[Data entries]
------------------------------------------------------------

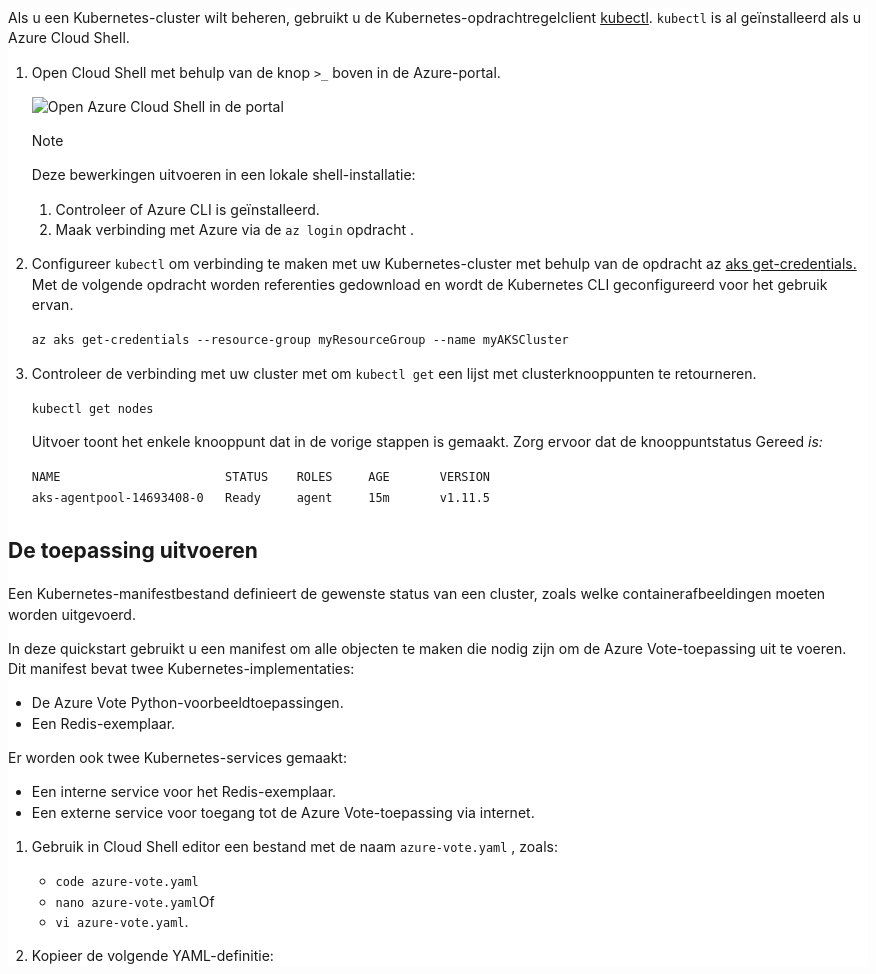 Als u een Kubernetes-cluster wilt beheren, gebruikt u de Kubernetes-opdrachtregelclient [kubectl][kubectl]. `kubectl` is al geïnstalleerd als u Azure Cloud Shell. 

1. Open Cloud Shell met behulp van de knop `>_` boven in de Azure-portal.

    ![Open Azure Cloud Shell in de portal](media/kubernetes-walkthrough-portal/aks-cloud-shell.png)

    > [!NOTE]
    > Deze bewerkingen uitvoeren in een lokale shell-installatie:
    > 1. Controleer of Azure CLI is geïnstalleerd.
    > 2. Maak verbinding met Azure via de `az login` opdracht .

2. Configureer `kubectl` om verbinding te maken met uw Kubernetes-cluster met behulp van de opdracht az [aks get-credentials.][az-aks-get-credentials] Met de volgende opdracht worden referenties gedownload en wordt de Kubernetes CLI geconfigureerd voor het gebruik ervan.

    ```azurecli
    az aks get-credentials --resource-group myResourceGroup --name myAKSCluster
    ```

3. Controleer de verbinding met uw cluster met om `kubectl get` een lijst met clusterknooppunten te retourneren.

    ```console
    kubectl get nodes
    ```

    Uitvoer toont het enkele knooppunt dat in de vorige stappen is gemaakt. Zorg ervoor dat de knooppuntstatus Gereed *is:*

    ```output
    NAME                       STATUS    ROLES     AGE       VERSION
    aks-agentpool-14693408-0   Ready     agent     15m       v1.11.5
    ```

## <a name="run-the-application"></a>De toepassing uitvoeren

Een Kubernetes-manifestbestand definieert de gewenste status van een cluster, zoals welke containerafbeeldingen moeten worden uitgevoerd. 

In deze quickstart gebruikt u een manifest om alle objecten te maken die nodig zijn om de Azure Vote-toepassing uit te voeren. Dit manifest bevat twee Kubernetes-implementaties:
* De Azure Vote Python-voorbeeldtoepassingen.
* Een Redis-exemplaar. 

Er worden ook twee Kubernetes-services gemaakt:
* Een interne service voor het Redis-exemplaar.
* Een externe service voor toegang tot de Azure Vote-toepassing via internet.

1. Gebruik in Cloud Shell editor een bestand met de naam `azure-vote.yaml` , zoals:
    * `code azure-vote.yaml`
    * `nano azure-vote.yaml`Of 
    * `vi azure-vote.yaml`. 

1. Kopieer de volgende YAML-definitie:


[azure-vote-app]: https://github.com/Azure-Samples/azure-voting-app-redis.git
[kubectl]: https://kubernetes.io/docs/user-guide/kubectl/
[kubectl-apply]: https://kubernetes.io/docs/reference/generated/kubectl/kubectl-commands#apply
[kubectl-get]: https://kubernetes.io/docs/reference/generated/kubectl/kubectl-commands#get
[kubernetes-documentation]: https://kubernetes.io/docs/home/
[kubernetes-concepts]: concepts-clusters-workloads.md
[az-aks-get-credentials]: /cli/azure/aks#az_aks_get_credentials
[az-aks-delete]: /cli/azure/aks#az_aks_delete
[aks-monitor]: ../azure-monitor/containers/container-insights-overview.md
[aks-network]: ./concepts-network.md
[aks-tutorial]: ./tutorial-kubernetes-prepare-app.md
[http-routing]: ./http-application-routing.md
[sp-delete]: kubernetes-service-principal.md#additional-considerations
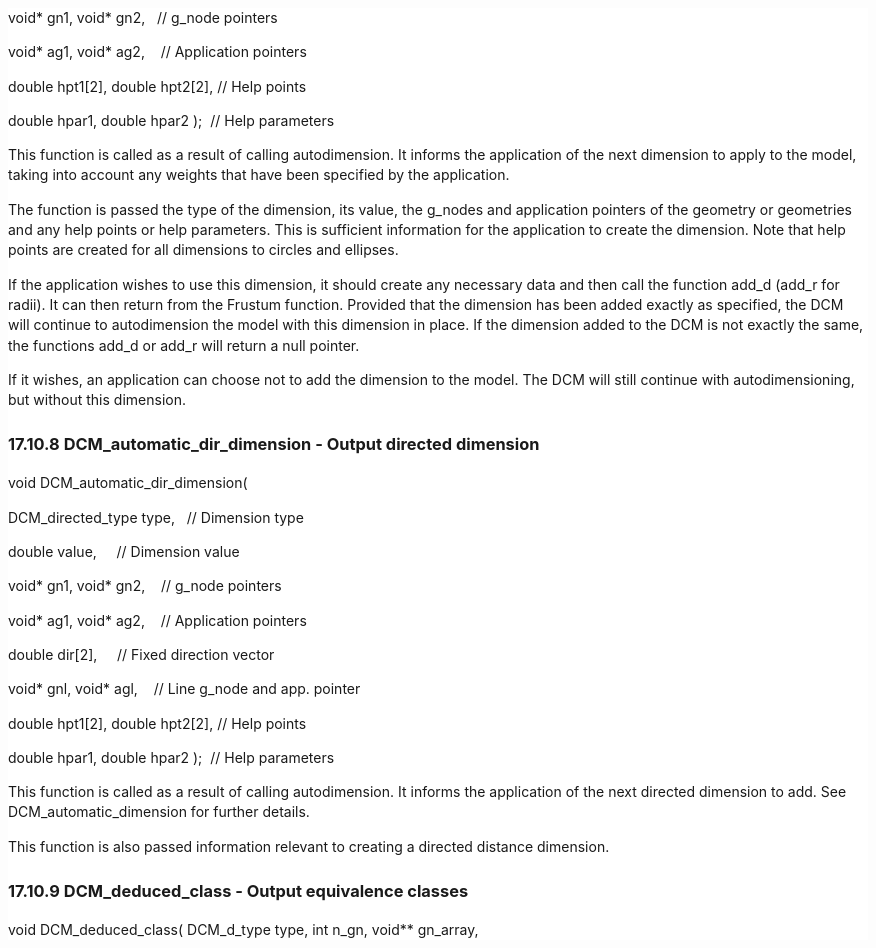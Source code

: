 void\* gn1, void\* gn2,   // g\_node pointers

void\* ag1, void\* ag2,    // Application pointers

double hpt1\[2\], double hpt2\[2\], // Help points

double hpar1, double hpar2 );  // Help parameters

This function is called as a result of calling autodimension. 
It informs the application of the next dimension to apply to the model, taking into account any weights that have been specified by the application.

The function is passed the type of the dimension, its value, the g\_nodes and application pointers of the geometry or geometries and any help points or help parameters. 
This is sufficient information for the application to create the dimension. 
Note that help points are created for all dimensions to circles and ellipses.

If the application wishes to use this dimension, it should create any necessary data and then call the function add\_d (add\_r for radii). It can then return from the Frustum function. 
Provided that the dimension has been added exactly as specified, the DCM will continue to autodimension the model with this dimension in place. 
If the dimension added to the DCM is not exactly the same, the functions add\_d or add\_r will return a null pointer.

If it wishes, an application can choose not to add the dimension to the model. 
The DCM will still continue with autodimensioning, but without this dimension.

### 17.10.8 DCM\_automatic\_dir\_dimension - Output directed dimension

void DCM\_automatic\_dir\_dimension(

DCM\_directed\_type type,   // Dimension type

double value,     // Dimension value

void\* gn1, void\* gn2,    // g\_node pointers

void\* ag1, void\* ag2,    // Application pointers

double dir\[2\],     // Fixed direction vector

void\* gnl, void\* agl,    // Line g\_node and app. 
pointer

double hpt1\[2\], double hpt2\[2\], // Help points

double hpar1, double hpar2 );  // Help parameters

This function is called as a result of calling autodimension. 
It informs the application of the next directed dimension to add. 
See DCM\_automatic\_dimension for further details.

This function is also passed information relevant to creating a directed distance dimension.

### 17.10.9 DCM\_deduced\_class - Output equivalence classes

void DCM\_deduced\_class( DCM\_d\_type type, int n\_gn, void\*\* gn\_array,
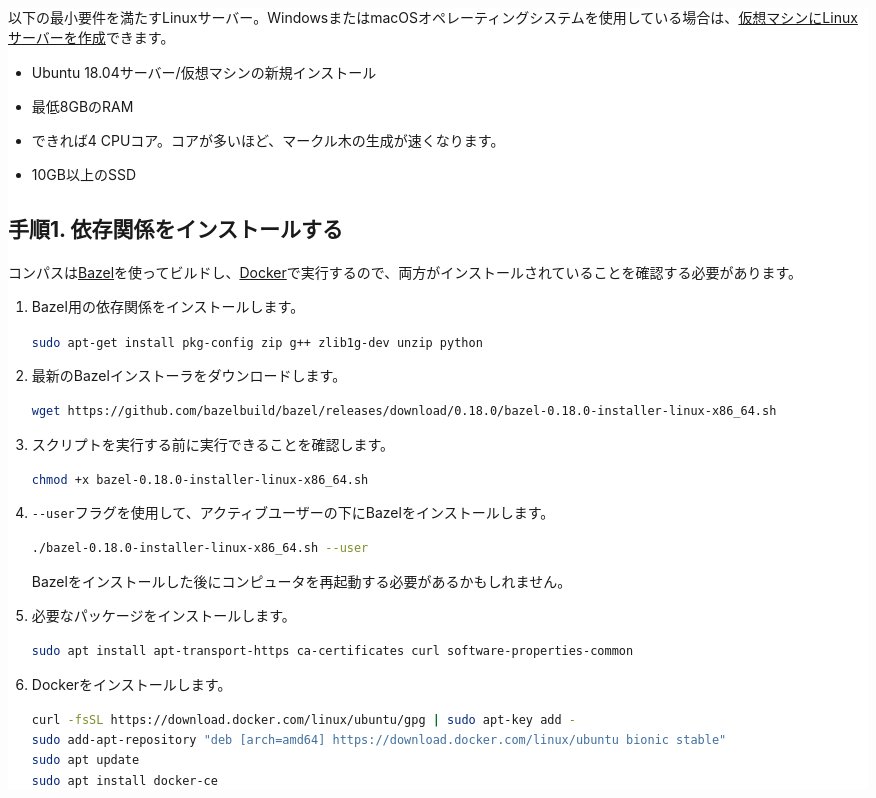 
以下の最小要件を満たすLinuxサーバー。WindowsまたはmacOSオペレーティングシステムを使用している場合は、[仮想マシンにLinuxサーバーを作成](root://general/0.1/how-to-guides/set-up-virtual-machine.md)できます。


* Ubuntu 18.04サーバー/仮想マシンの新規インストール

* 最低8GBのRAM

* できれば4 CPUコア。コアが多いほど、マークル木の生成が速くなります。

* 10GB以上のSSD


## 手順1. 依存関係をインストールする


コンパスは[Bazel](https://bazel.build/)を使ってビルドし、[Docker](https://www.docker.com/)で実行するので、両方がインストールされていることを確認する必要があります。


1. Bazel用の依存関係をインストールします。
  

    ```bash
    sudo apt-get install pkg-config zip g++ zlib1g-dev unzip python
    ```

2. 最新のBazelインストーラをダウンロードします。
  

    ```bash
    wget https://github.com/bazelbuild/bazel/releases/download/0.18.0/bazel-0.18.0-installer-linux-x86_64.sh
    ```

3. スクリプトを実行する前に実行できることを確認します。
  

    ```bash
    chmod +x bazel-0.18.0-installer-linux-x86_64.sh
    ```

4. `--user`フラグを使用して、アクティブユーザーの下にBazelをインストールします。
  

    ```bash
    ./bazel-0.18.0-installer-linux-x86_64.sh --user
    ```
    Bazelをインストールした後にコンピュータを再起動する必要があるかもしれません。
    <!-- You may need to restart your computer after you install Bazel. -->

5. 必要なパッケージをインストールします。
  

    ```bash
    sudo apt install apt-transport-https ca-certificates curl software-properties-common
    ```

6. Dockerをインストールします。
  

    ```bash
    curl -fsSL https://download.docker.com/linux/ubuntu/gpg | sudo apt-key add -
    sudo add-apt-repository "deb [arch=amd64] https://download.docker.com/linux/ubuntu bionic stable"
    sudo apt update
    sudo apt install docker-ce
    ```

------------------------------------------------------------

Exercise goal
Copy the records above exactly, omitting every picture.

Answer box
 Als u een Kubernetes-cluster wilt beheren, gebruikt u de Kubernetes-opdrachtregelclient [kubectl][kubectl]. `kubectl` is al geïnstalleerd als u Azure Cloud Shell. 

1. Open Cloud Shell met behulp van de knop `>_` boven in de Azure-portal.

    ![Open Azure Cloud Shell in de portal](media/kubernetes-walkthrough-portal/aks-cloud-shell.png)

    > [!NOTE]
    > Deze bewerkingen uitvoeren in een lokale shell-installatie:
    > 1. Controleer of Azure CLI is geïnstalleerd.
    > 2. Maak verbinding met Azure via de `az login` opdracht .

2. Configureer `kubectl` om verbinding te maken met uw Kubernetes-cluster met behulp van de opdracht az [aks get-credentials.][az-aks-get-credentials] Met de volgende opdracht worden referenties gedownload en wordt de Kubernetes CLI geconfigureerd voor het gebruik ervan.

    ```azurecli
    az aks get-credentials --resource-group myResourceGroup --name myAKSCluster
    ```

3. Controleer de verbinding met uw cluster met om `kubectl get` een lijst met clusterknooppunten te retourneren.

    ```console
    kubectl get nodes
    ```

    Uitvoer toont het enkele knooppunt dat in de vorige stappen is gemaakt. Zorg ervoor dat de knooppuntstatus Gereed *is:*

    ```output
    NAME                       STATUS    ROLES     AGE       VERSION
    aks-agentpool-14693408-0   Ready     agent     15m       v1.11.5
    ```

## <a name="run-the-application"></a>De toepassing uitvoeren

Een Kubernetes-manifestbestand definieert de gewenste status van een cluster, zoals welke containerafbeeldingen moeten worden uitgevoerd. 

In deze quickstart gebruikt u een manifest om alle objecten te maken die nodig zijn om de Azure Vote-toepassing uit te voeren. Dit manifest bevat twee Kubernetes-implementaties:
* De Azure Vote Python-voorbeeldtoepassingen.
* Een Redis-exemplaar. 

Er worden ook twee Kubernetes-services gemaakt:
* Een interne service voor het Redis-exemplaar.
* Een externe service voor toegang tot de Azure Vote-toepassing via internet.

1. Gebruik in Cloud Shell editor een bestand met de naam `azure-vote.yaml` , zoals:
    * `code azure-vote.yaml`
    * `nano azure-vote.yaml`Of 
    * `vi azure-vote.yaml`. 

1. Kopieer de volgende YAML-definitie:


[azure-vote-app]: https://github.com/Azure-Samples/azure-voting-app-redis.git
[kubectl]: https://kubernetes.io/docs/user-guide/kubectl/
[kubectl-apply]: https://kubernetes.io/docs/reference/generated/kubectl/kubectl-commands#apply
[kubectl-get]: https://kubernetes.io/docs/reference/generated/kubectl/kubectl-commands#get
[kubernetes-documentation]: https://kubernetes.io/docs/home/
[kubernetes-concepts]: concepts-clusters-workloads.md
[az-aks-get-credentials]: /cli/azure/aks#az_aks_get_credentials
[az-aks-delete]: /cli/azure/aks#az_aks_delete
[aks-monitor]: ../azure-monitor/containers/container-insights-overview.md
[aks-network]: ./concepts-network.md
[aks-tutorial]: ./tutorial-kubernetes-prepare-app.md
[http-routing]: ./http-application-routing.md
[sp-delete]: kubernetes-service-principal.md#additional-considerations
Source code

: void\* gn1, void\* gn2,   // g\_node pointers

void\* ag1, void\* ag2,    // Application pointers

double hpt1\[2\], double hpt2\[2\], // Help points

double hpar1, double hpar2 );  // Help parameters

This function is called as a result of calling autodimension. 
It informs the application of the next dimension to apply to the model, taking into account any weights that have been specified by the application.

The function is passed the type of the dimension, its value, the g\_nodes and application pointers of the geometry or geometries and any help points or help parameters. 
This is sufficient information for the application to create the dimension. 
Note that help points are created for all dimensions to circles and ellipses.

If the application wishes to use this dimension, it should create any necessary data and then call the function add\_d (add\_r for radii). It can then return from the Frustum function. 
Provided that the dimension has been added exactly as specified, the DCM will continue to autodimension the model with this dimension in place. 
If the dimension added to the DCM is not exactly the same, the functions add\_d or add\_r will return a null pointer.

If it wishes, an application can choose not to add the dimension to the model. 
The DCM will still continue with autodimensioning, but without this dimension.

### 17.10.8 DCM\_automatic\_dir\_dimension - Output directed dimension

void DCM\_automatic\_dir\_dimension(

DCM\_directed\_type type,   // Dimension type

double value,     // Dimension value

void\* gn1, void\* gn2,    // g\_node pointers

void\* ag1, void\* ag2,    // Application pointers

double dir\[2\],     // Fixed direction vector

void\* gnl, void\* agl,    // Line g\_node and app. 
pointer

double hpt1\[2\], double hpt2\[2\], // Help points

double hpar1, double hpar2 );  // Help parameters

This function is called as a result of calling autodimension. 
It informs the application of the next directed dimension to add. 
See DCM\_automatic\_dimension for further details.

This function is also passed information relevant to creating a directed distance dimension.

### 17.10.9 DCM\_deduced\_class - Output equivalence classes

void DCM\_deduced\_class( DCM\_d\_type type, int n\_gn, void\*\* gn\_array,
以下の最小要件を満たすLinuxサーバー。WindowsまたはmacOSオペレーティングシステムを使用している場合は、[仮想マシンにLinuxサーバーを作成](root://general/0.1/how-to-guides/set-up-virtual-machine.md)できます。


* Ubuntu 18.04サーバー/仮想マシンの新規インストール

* 最低8GBのRAM

* できれば4 CPUコア。コアが多いほど、マークル木の生成が速くなります。

* 10GB以上のSSD


## 手順1. 依存関係をインストールする


コンパスは[Bazel](https://bazel.build/)を使ってビルドし、[Docker](https://www.docker.com/)で実行するので、両方がインストールされていることを確認する必要があります。


1. Bazel用の依存関係をインストールします。
  

    ```bash
    sudo apt-get install pkg-config zip g++ zlib1g-dev unzip python
    ```

2. 最新のBazelインストーラをダウンロードします。
  

    ```bash
    wget https://github.com/bazelbuild/bazel/releases/download/0.18.0/bazel-0.18.0-installer-linux-x86_64.sh
    ```

3. スクリプトを実行する前に実行できることを確認します。
  

    ```bash
    chmod +x bazel-0.18.0-installer-linux-x86_64.sh
    ```

4. `--user`フラグを使用して、アクティブユーザーの下にBazelをインストールします。
  

    ```bash
    ./bazel-0.18.0-installer-linux-x86_64.sh --user
    ```
    Bazelをインストールした後にコンピュータを再起動する必要があるかもしれません。
    <!-- You may need to restart your computer after you install Bazel. -->

5. 必要なパッケージをインストールします。
  

    ```bash
    sudo apt install apt-transport-https ca-certificates curl software-properties-common
    ```

6. Dockerをインストールします。
  

    ```bash
    curl -fsSL https://download.docker.com/linux/ubuntu/gpg | sudo apt-key add -
    sudo add-apt-repository "deb [arch=amd64] https://download.docker.com/linux/ubuntu bionic stable"
    sudo apt update
    sudo apt install docker-ce
    ```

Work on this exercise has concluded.